### EXERCISE GOAL
Look through the data below and extract, unchanged, the lines from the one that contains "Five producer fields" to the one that contains "preventative for fusarium", both included.

***** INFORMATION SUPPLIED *****

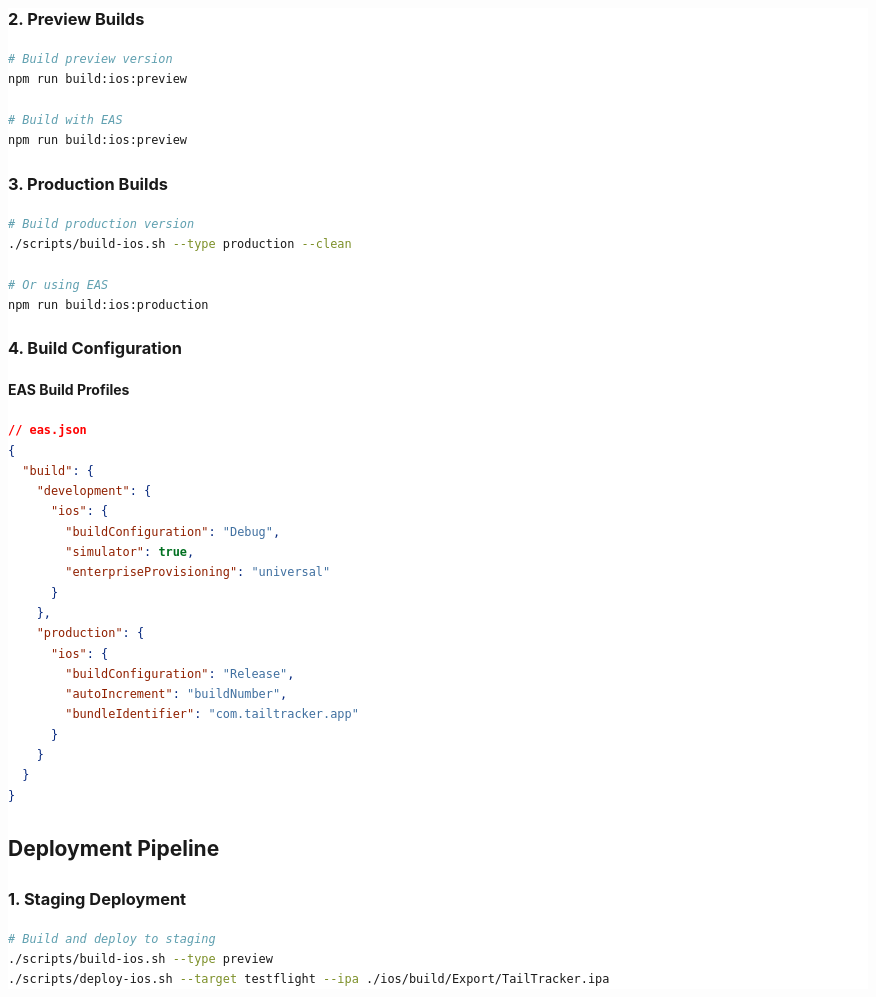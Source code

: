 ### 2. Preview Builds
```bash
# Build preview version
npm run build:ios:preview

# Build with EAS
npm run build:ios:preview
```

### 3. Production Builds
```bash
# Build production version
./scripts/build-ios.sh --type production --clean

# Or using EAS
npm run build:ios:production
```

### 4. Build Configuration

#### EAS Build Profiles
```json
// eas.json
{
  "build": {
    "development": {
      "ios": {
        "buildConfiguration": "Debug",
        "simulator": true,
        "enterpriseProvisioning": "universal"
      }
    },
    "production": {
      "ios": {
        "buildConfiguration": "Release",
        "autoIncrement": "buildNumber",
        "bundleIdentifier": "com.tailtracker.app"
      }
    }
  }
}
```

## Deployment Pipeline

### 1. Staging Deployment
```bash
# Build and deploy to staging
./scripts/build-ios.sh --type preview
./scripts/deploy-ios.sh --target testflight --ipa ./ios/build/Export/TailTracker.ipa
```
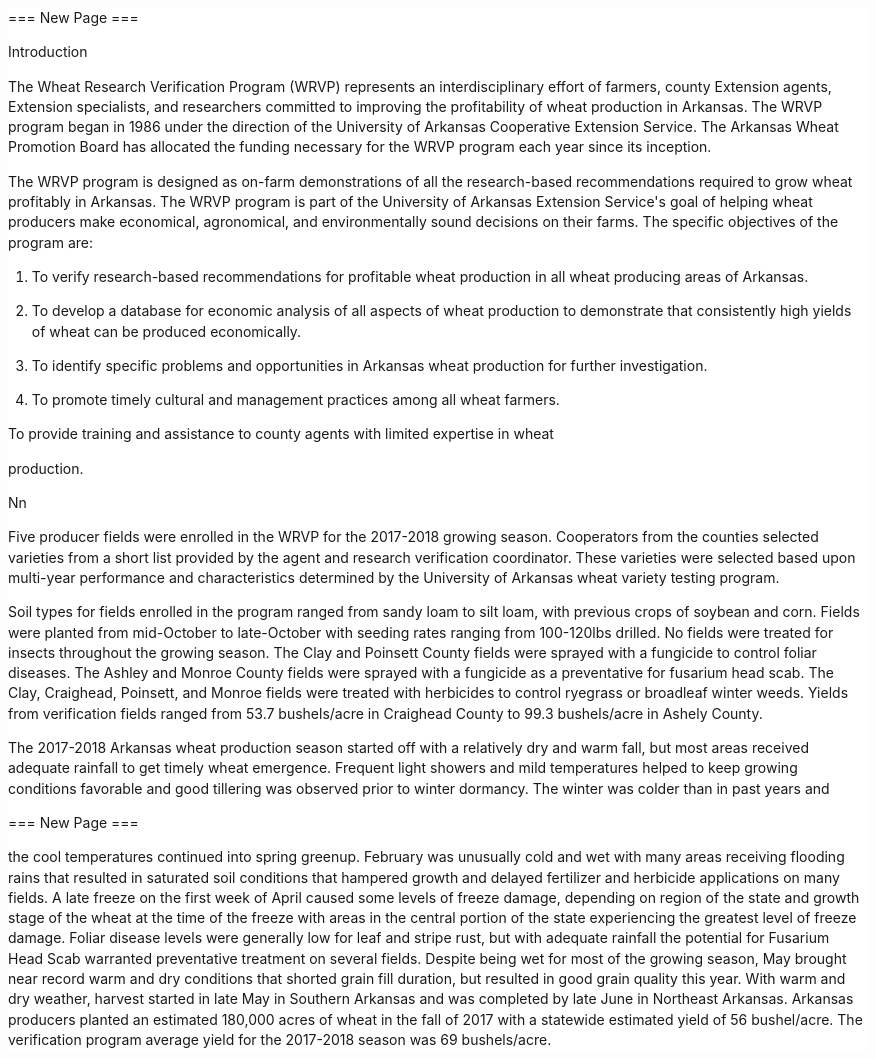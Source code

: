 === New Page ===

Introduction

The Wheat Research Verification Program (WRVP) represents an interdisciplinary effort
of farmers, county Extension agents, Extension specialists, and researchers committed to
improving the profitability of wheat production in Arkansas. The WRVP program began in 1986
under the direction of the University of Arkansas Cooperative Extension Service. The Arkansas
Wheat Promotion Board has allocated the funding necessary for the WRVP program each year
since its inception.

The WRVP program is designed as on-farm demonstrations of all the research-based
recommendations required to grow wheat profitably in Arkansas. The WRVP program is part of
the University of Arkansas Extension Service's goal of helping wheat producers make
economical, agronomical, and environmentally sound decisions on their farms. The specific
objectives of the program are:

1. To verify research-based recommendations for profitable wheat production in all
wheat producing areas of Arkansas.

2. To develop a database for economic analysis of all aspects of wheat production to
demonstrate that consistently high yields of wheat can be produced economically.

3. To identify specific problems and opportunities in Arkansas wheat production for
further investigation.

4. To promote timely cultural and management practices among all wheat farmers.

To provide training and assistance to county agents with limited expertise in wheat

production.

Nn

Five producer fields were enrolled in the WRVP for the 2017-2018 growing season.
Cooperators from the counties selected varieties from a short list provided by the agent and
research verification coordinator. These varieties were selected based upon multi-year
performance and characteristics determined by the University of Arkansas wheat variety testing
program.

Soil types for fields enrolled in the program ranged from sandy loam to silt loam, with
previous crops of soybean and corn. Fields were planted from mid-October to late-October with
seeding rates ranging from 100-120lbs drilled. No fields were treated for insects throughout the
growing season. The Clay and Poinsett County fields were sprayed with a fungicide to control
foliar diseases. The Ashley and Monroe County fields were sprayed with a fungicide as a
preventative for fusarium head scab. The Clay, Craighead, Poinsett, and Monroe fields were
treated with herbicides to control ryegrass or broadleaf winter weeds. Yields from verification
fields ranged from 53.7 bushels/acre in Craighead County to 99.3 bushels/acre in Ashely County.

The 2017-2018 Arkansas wheat production season started off with a relatively dry and
warm fall, but most areas received adequate rainfall to get timely wheat emergence. Frequent
light showers and mild temperatures helped to keep growing conditions favorable and good
tillering was observed prior to winter dormancy. The winter was colder than in past years and

=== New Page ===

the cool temperatures continued into spring greenup. February was unusually cold and wet with
many areas receiving flooding rains that resulted in saturated soil conditions that hampered
growth and delayed fertilizer and herbicide applications on many fields. A late freeze on the first
week of April caused some levels of freeze damage, depending on region of the state and growth
stage of the wheat at the time of the freeze with areas in the central portion of the state
experiencing the greatest level of freeze damage. Foliar disease levels were generally low for
leaf and stripe rust, but with adequate rainfall the potential for Fusarium Head Scab warranted
preventative treatment on several fields. Despite being wet for most of the growing season, May
brought near record warm and dry conditions that shorted grain fill duration, but resulted in good
grain quality this year. With warm and dry weather, harvest started in late May in Southern
Arkansas and was completed by late June in Northeast Arkansas. Arkansas producers planted an
estimated 180,000 acres of wheat in the fall of 2017 with a statewide estimated yield of 56
bushel/acre. The verification program average yield for the 2017-2018 season was 69
bushels/acre.
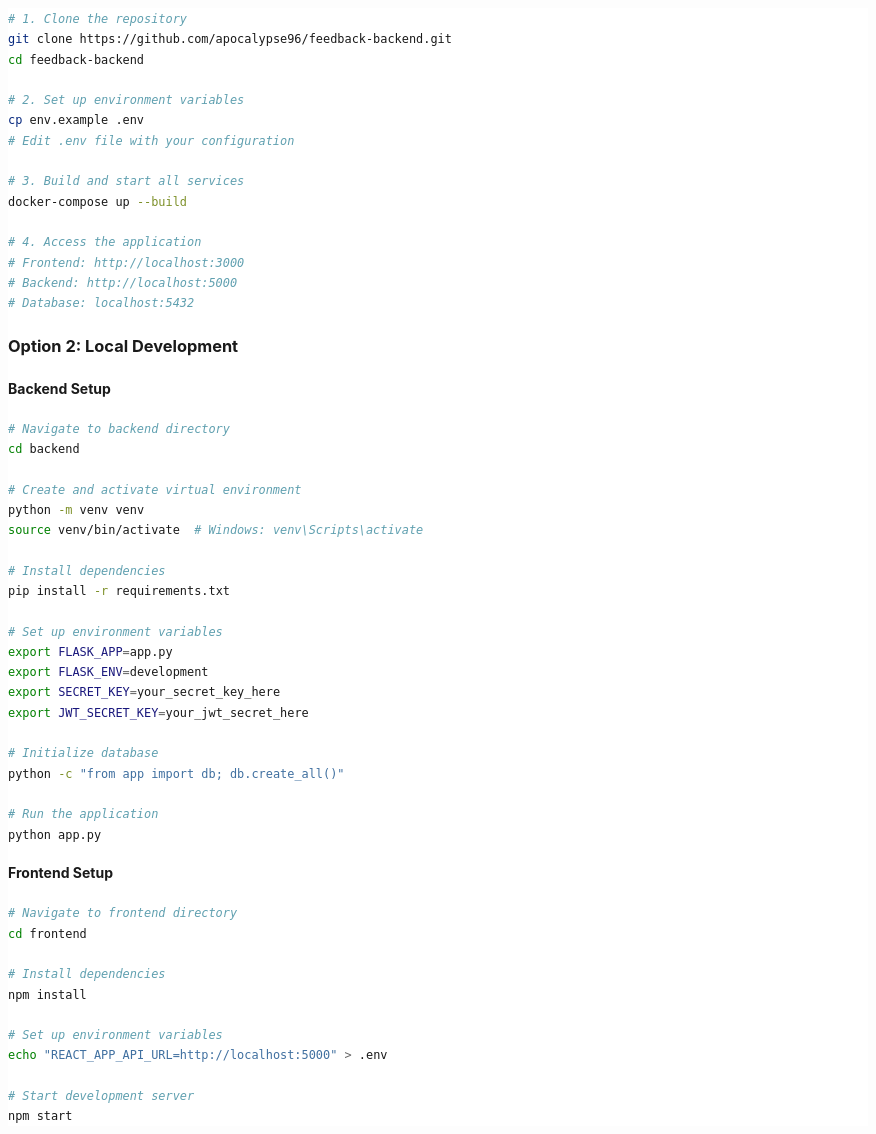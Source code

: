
 ```bash
# 1. Clone the repository
git clone https://github.com/apocalypse96/feedback-backend.git
cd feedback-backend

# 2. Set up environment variables
cp env.example .env
# Edit .env file with your configuration

# 3. Build and start all services
docker-compose up --build

# 4. Access the application
# Frontend: http://localhost:3000
# Backend: http://localhost:5000
# Database: localhost:5432
```

### Option 2: Local Development

#### Backend Setup

```bash
# Navigate to backend directory
cd backend

# Create and activate virtual environment
python -m venv venv
source venv/bin/activate  # Windows: venv\Scripts\activate

# Install dependencies
pip install -r requirements.txt

# Set up environment variables
export FLASK_APP=app.py
export FLASK_ENV=development
export SECRET_KEY=your_secret_key_here
export JWT_SECRET_KEY=your_jwt_secret_here

# Initialize database
python -c "from app import db; db.create_all()"

# Run the application
python app.py
```

#### Frontend Setup

```bash
# Navigate to frontend directory
cd frontend

# Install dependencies
npm install

# Set up environment variables
echo "REACT_APP_API_URL=http://localhost:5000" > .env

# Start development server
npm start
```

*****

### TASK OUTPUT
Five producer fields were enrolled in the WRVP for the 2017-2018 growing season.
Cooperators from the counties selected varieties from a short list provided by the agent and
research verification coordinator. These varieties were selected based upon multi-year
performance and characteristics determined by the University of Arkansas wheat variety testing
program.

Soil types for fields enrolled in the program ranged from sandy loam to silt loam, with
previous crops of soybean and corn. Fields were planted from mid-October to late-October with
seeding rates ranging from 100-120lbs drilled. No fields were treated for insects throughout the
growing season. The Clay and Poinsett County fields were sprayed with a fungicide to control
foliar diseases. The Ashley and Monroe County fields were sprayed with a fungicide as a
preventative for fusarium head scab. The Clay, Craighead, Poinsett, and Monroe fields were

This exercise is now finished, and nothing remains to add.